[Review:] SECRETS, The Lion and Unicorn Theatre, London.

Secrets, a night of new writing, produced by Jodi Burgess and taking place at The Lion and Unicorn Theatre in London, showcased four playwrights’ pieces: Only Professionally, It Was Funny the First Time, ‘Just How It Is’, and Mote in Your Eye.

I will first start with a general overview of the night and then review each piece separately.

Secrets

This night was enjoyable. The overarching theme of secrets perforated every piece well, whether directly or indirectly. I would say that the theme was explored rather blandly through Mote in Your Eye and It Was Funny the First Time, with the go-tos of secret sexualities and murders, but this had no serious impact on the enjoyability of the night. Overall, characterisation was good, and each piece had its own style and personality, feeding into its individual narrative effectively. An interesting selection.

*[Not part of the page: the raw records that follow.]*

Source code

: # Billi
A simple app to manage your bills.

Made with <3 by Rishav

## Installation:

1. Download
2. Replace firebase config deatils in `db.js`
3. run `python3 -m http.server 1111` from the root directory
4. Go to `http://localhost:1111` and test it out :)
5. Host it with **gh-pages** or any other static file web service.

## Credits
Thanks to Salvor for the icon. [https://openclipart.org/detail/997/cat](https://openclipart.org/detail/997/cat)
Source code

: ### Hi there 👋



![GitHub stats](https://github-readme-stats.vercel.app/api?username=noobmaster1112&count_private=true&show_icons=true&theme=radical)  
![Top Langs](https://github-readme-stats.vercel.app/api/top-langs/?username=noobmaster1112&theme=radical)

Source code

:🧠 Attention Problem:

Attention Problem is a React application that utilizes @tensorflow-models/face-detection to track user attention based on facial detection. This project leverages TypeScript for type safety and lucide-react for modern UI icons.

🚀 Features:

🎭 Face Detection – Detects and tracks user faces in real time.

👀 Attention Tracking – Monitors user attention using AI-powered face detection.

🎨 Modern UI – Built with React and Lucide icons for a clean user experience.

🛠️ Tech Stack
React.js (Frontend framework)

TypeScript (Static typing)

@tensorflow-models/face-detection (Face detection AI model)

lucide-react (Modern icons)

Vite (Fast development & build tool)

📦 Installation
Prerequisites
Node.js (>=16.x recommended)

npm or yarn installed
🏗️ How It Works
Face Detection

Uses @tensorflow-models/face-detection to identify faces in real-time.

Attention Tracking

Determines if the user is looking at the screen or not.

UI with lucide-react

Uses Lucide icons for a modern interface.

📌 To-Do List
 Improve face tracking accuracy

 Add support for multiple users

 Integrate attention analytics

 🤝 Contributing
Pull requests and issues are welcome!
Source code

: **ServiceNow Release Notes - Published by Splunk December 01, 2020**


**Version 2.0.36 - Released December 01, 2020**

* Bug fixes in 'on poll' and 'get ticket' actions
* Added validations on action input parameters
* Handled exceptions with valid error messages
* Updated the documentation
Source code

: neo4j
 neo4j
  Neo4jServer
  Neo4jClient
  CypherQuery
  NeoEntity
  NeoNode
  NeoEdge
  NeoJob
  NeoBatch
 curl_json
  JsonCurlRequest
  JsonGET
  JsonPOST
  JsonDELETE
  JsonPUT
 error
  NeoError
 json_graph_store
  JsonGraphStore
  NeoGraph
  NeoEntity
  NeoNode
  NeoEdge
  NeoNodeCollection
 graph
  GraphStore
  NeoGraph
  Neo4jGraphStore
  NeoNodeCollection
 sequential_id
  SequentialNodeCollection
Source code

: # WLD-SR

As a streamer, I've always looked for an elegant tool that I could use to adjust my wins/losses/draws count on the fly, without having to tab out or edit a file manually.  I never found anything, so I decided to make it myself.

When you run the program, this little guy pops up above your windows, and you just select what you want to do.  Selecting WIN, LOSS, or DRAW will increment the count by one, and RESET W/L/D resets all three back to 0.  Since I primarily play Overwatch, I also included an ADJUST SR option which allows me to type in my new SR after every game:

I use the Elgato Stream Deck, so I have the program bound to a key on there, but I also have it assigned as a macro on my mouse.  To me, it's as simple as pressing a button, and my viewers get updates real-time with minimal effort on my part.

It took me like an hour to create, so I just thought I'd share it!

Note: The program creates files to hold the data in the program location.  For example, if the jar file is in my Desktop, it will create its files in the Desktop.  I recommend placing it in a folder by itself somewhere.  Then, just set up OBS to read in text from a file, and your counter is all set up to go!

I would perhaps have considered set a tad more scrupulously, however, particularly for the extract from Megan Fellows’s Telo, ‘Just How It Is’. The mise-en-scène for this piece was by far superior to the others, being prop-heavy, involving technology, and having specific costume choices and a more elaborate set. Whilst this, indeed, worked well for this piece, it perhaps made the other pieces somewhat dull-looking in comparison. Yes, this piece relied more heavily on props and set than the other, more character-based pieces, but this would be something to consider. It just seemed odd, for me, to have a fully-polished extract amongst self-contained writings, and to have it treated differently in this way.

Scene transitions were smooth, keeping the momentum of the night going, and lighting, in its on-off simplicity; was effective and aided this smoothness well.

“A thematic and endearing night.”

Only Professionally by Gregory Skulnick

Director: Velenzia Spearpoint

Cast: Hayley Osborne (Actor) and Helen Jessica Liggat (Casting Director)

This piece was very comical. The contrast of an upbeat enthusiast and an acerbic pessimist made for an interesting and engaging duo. Furthermore, the overhanging theme of nudity and rape was successful in creating an unsettling atmosphere, especially towards the end — the writing served well in this. Whilst there were the odd slip-ups on lines from Liggat, the two maintained a good characterisation throughout, each seeming to understand well their characters and their motives.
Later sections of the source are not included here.